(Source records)

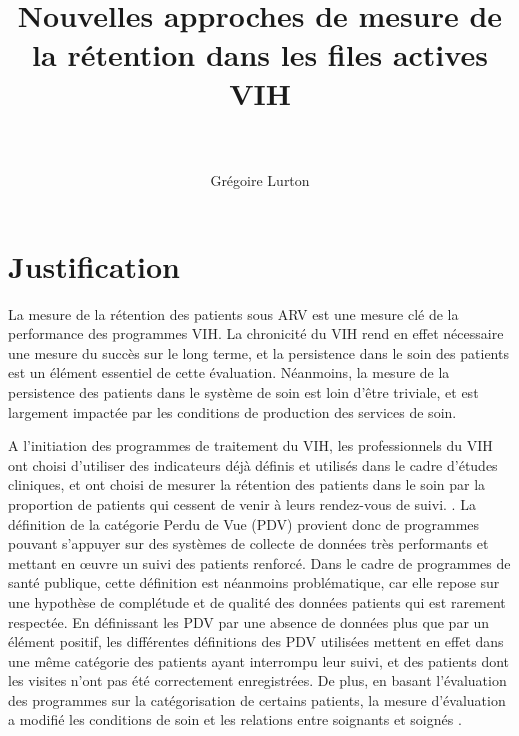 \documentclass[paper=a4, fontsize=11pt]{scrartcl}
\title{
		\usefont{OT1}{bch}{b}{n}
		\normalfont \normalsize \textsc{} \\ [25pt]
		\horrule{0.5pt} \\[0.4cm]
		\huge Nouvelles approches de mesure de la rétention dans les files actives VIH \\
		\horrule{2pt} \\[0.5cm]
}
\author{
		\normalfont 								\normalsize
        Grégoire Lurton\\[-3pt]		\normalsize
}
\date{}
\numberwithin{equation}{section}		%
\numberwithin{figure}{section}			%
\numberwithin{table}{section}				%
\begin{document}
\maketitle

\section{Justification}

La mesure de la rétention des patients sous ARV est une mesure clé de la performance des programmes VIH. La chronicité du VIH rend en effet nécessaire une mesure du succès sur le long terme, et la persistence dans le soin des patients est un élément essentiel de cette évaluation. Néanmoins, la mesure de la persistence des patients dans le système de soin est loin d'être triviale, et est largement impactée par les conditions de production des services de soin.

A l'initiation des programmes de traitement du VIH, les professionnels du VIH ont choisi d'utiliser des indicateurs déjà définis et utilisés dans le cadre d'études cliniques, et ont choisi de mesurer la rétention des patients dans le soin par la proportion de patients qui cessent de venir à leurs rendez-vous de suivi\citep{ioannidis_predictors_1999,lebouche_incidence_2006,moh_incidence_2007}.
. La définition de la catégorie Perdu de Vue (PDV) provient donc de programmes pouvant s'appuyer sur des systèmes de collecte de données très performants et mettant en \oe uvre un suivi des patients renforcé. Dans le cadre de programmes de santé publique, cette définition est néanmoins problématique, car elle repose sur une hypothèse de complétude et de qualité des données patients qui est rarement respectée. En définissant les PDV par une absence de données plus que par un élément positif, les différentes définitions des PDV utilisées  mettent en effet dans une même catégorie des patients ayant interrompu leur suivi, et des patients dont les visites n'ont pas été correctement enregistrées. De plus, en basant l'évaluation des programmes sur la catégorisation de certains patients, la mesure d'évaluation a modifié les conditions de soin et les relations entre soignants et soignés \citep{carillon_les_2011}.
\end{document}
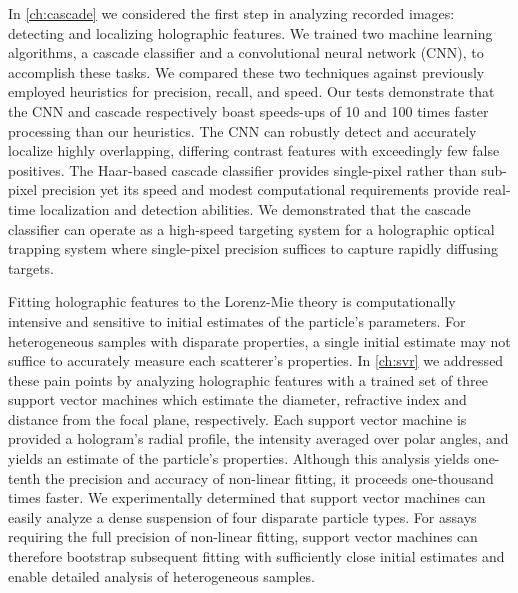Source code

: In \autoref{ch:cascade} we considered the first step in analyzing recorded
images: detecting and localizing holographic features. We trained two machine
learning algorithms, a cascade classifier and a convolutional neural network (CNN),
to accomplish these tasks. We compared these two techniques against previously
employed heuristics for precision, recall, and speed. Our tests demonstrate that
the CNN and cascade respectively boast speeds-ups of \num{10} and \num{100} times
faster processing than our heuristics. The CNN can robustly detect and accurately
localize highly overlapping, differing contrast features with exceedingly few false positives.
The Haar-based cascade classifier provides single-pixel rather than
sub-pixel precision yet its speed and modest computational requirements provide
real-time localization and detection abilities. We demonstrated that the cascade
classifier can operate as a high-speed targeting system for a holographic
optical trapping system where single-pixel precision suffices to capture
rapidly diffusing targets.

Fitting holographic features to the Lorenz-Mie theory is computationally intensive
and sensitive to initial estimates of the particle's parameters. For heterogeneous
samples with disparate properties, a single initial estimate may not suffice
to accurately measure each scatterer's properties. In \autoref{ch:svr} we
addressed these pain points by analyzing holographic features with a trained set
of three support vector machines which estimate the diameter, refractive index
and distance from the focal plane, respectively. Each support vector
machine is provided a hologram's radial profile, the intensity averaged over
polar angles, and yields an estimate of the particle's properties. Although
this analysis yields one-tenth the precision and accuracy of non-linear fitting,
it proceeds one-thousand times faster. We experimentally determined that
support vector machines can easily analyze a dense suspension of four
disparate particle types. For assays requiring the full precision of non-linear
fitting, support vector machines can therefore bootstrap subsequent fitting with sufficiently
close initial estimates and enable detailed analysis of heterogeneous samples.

▶ Your goal
Where a line of the records has the string "analyzing", copy that line.

▶ Solution for this problem
: In \autoref{ch:cascade} we considered the first step in analyzing recorded
addressed these pain points by analyzing holographic features with a trained set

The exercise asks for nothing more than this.